En el santuario el anuncio de la
fe resuena de modo diverso a los oídos del visitante. Se hace más íntimo, más
personal e interpelante que el de la parroquia. Se sale de los esquemas fijos y
tradicionales. Todo el mundo es bienvenido, aunque no sea del todo ortodoxo en
sus expresiones. El anonimato juega su papel y nadie se siente vigilado y menos
juzgado.
Para un determinado número de gente
el santuario constituye su único vínculo con la Iglesia, el cual alimenta un
tipo de espiritualidad alternativa, de contornos indefinidos. Cada peregrino busca
según su talante. Cada uno es católico a su manera, no tiene otros compromisos
que los que él mismo se impone. Algunos han privatizado la fe, viven una
búsqueda muy personal, sin vínculos, sin comunidad o parroquia alguna. La
dimensión subjetiva adquiere gran importancia. Así sintoniza con la cultura de
la postmodernidad, la que nos rodea, que se desentiende morales convencionales
y dogmas establecidos.
Pueblo y santuario
La vertiente religiosa del
santuario sobrepasa con creces todo lo que dicho, pero quedaría del todo
incompleta si no hiciéramos una alusión a la relación entre la piedad popular y
el sentido de pueblo.
La piedad popular se construye
poco a poco en el tiempo y está vinculada a los elementos fundantes de un
pueblo. La experiencia de Dios —en el grado que sea— se colorea de emociones y
afectos. El sentimiento popular otorga un fuerte relieve al lugar y a las
circunstancias. El conjunto queda grabado en la conciencia personal, familiar y
popular. La piedad de la gente recoge estas experiencias acumuladas a lo largo
del tiempo y hace memoria de los hechos significativos que han ido construyendo
la identidad del pueblo. No sólo almacena experiencias y recuerdos, sino que
las actualiza a semejanza del memorial bíblico.

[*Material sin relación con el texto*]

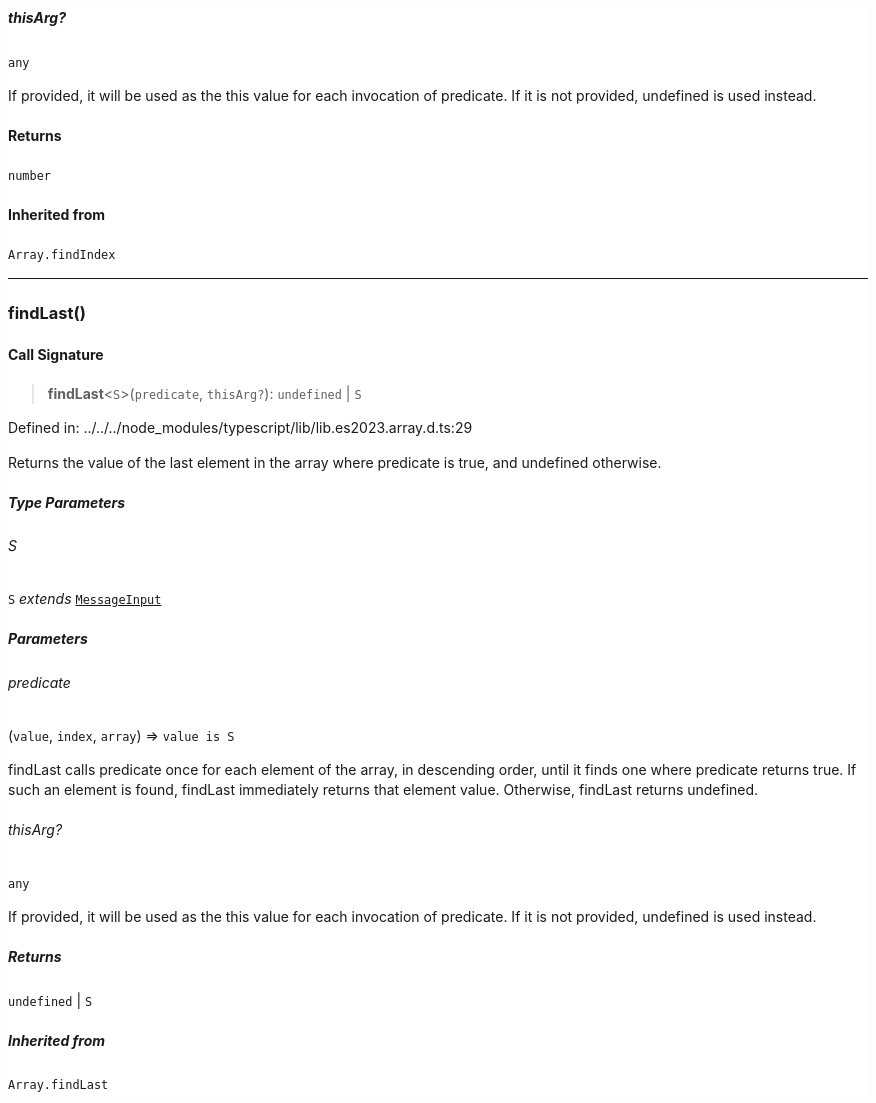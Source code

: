 ##### thisArg?

`any`

If provided, it will be used as the this value for each invocation of
predicate. If it is not provided, undefined is used instead.

#### Returns

`number`

#### Inherited from

`Array.findIndex`

***

### findLast()

#### Call Signature

> **findLast**\<`S`\>(`predicate`, `thisArg?`): `undefined` \| `S`

Defined in: ../../../node\_modules/typescript/lib/lib.es2023.array.d.ts:29

Returns the value of the last element in the array where predicate is true, and undefined
otherwise.

##### Type Parameters

###### S

`S` *extends* [`MessageInput`](../type-aliases/MessageInput.md)

##### Parameters

###### predicate

(`value`, `index`, `array`) => `value is S`

findLast calls predicate once for each element of the array, in descending
order, until it finds one where predicate returns true. If such an element is found, findLast
immediately returns that element value. Otherwise, findLast returns undefined.

###### thisArg?

`any`

If provided, it will be used as the this value for each invocation of
predicate. If it is not provided, undefined is used instead.

##### Returns

`undefined` \| `S`

##### Inherited from

`Array.findLast`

Las experiencias se mueven entre
la historia y el mito. Brotan de lo íntimo de la persona, de la fuente de donde
también brotan elementos tan íntimos como la lengua, la vinculación con los
antepasados, las aspiraciones de libertad y fraternidad. El lugar originario y
las circunstancias fundantes del pueblo abundan en simbolismos. Los anhelos más
íntimos —religiosos, emocionales y populares— brotan de la misma fuente que es
el corazón. No podemos argumentar esta afirmación, pero son relevantes los
filósofos o psicólogos que así razonan.
La identidad religiosa se vive
profundamente vinculada a la historia del pueblo, de las circunstancias
políticas y sociales que la han acompañado. La piedad popular ha contribuido en
gran medida a la construcción del pueblo. Ha marcado los momentos cruciales de
la historia: triunfos y derrotas, alegrías y penas, tensiones y tragedias.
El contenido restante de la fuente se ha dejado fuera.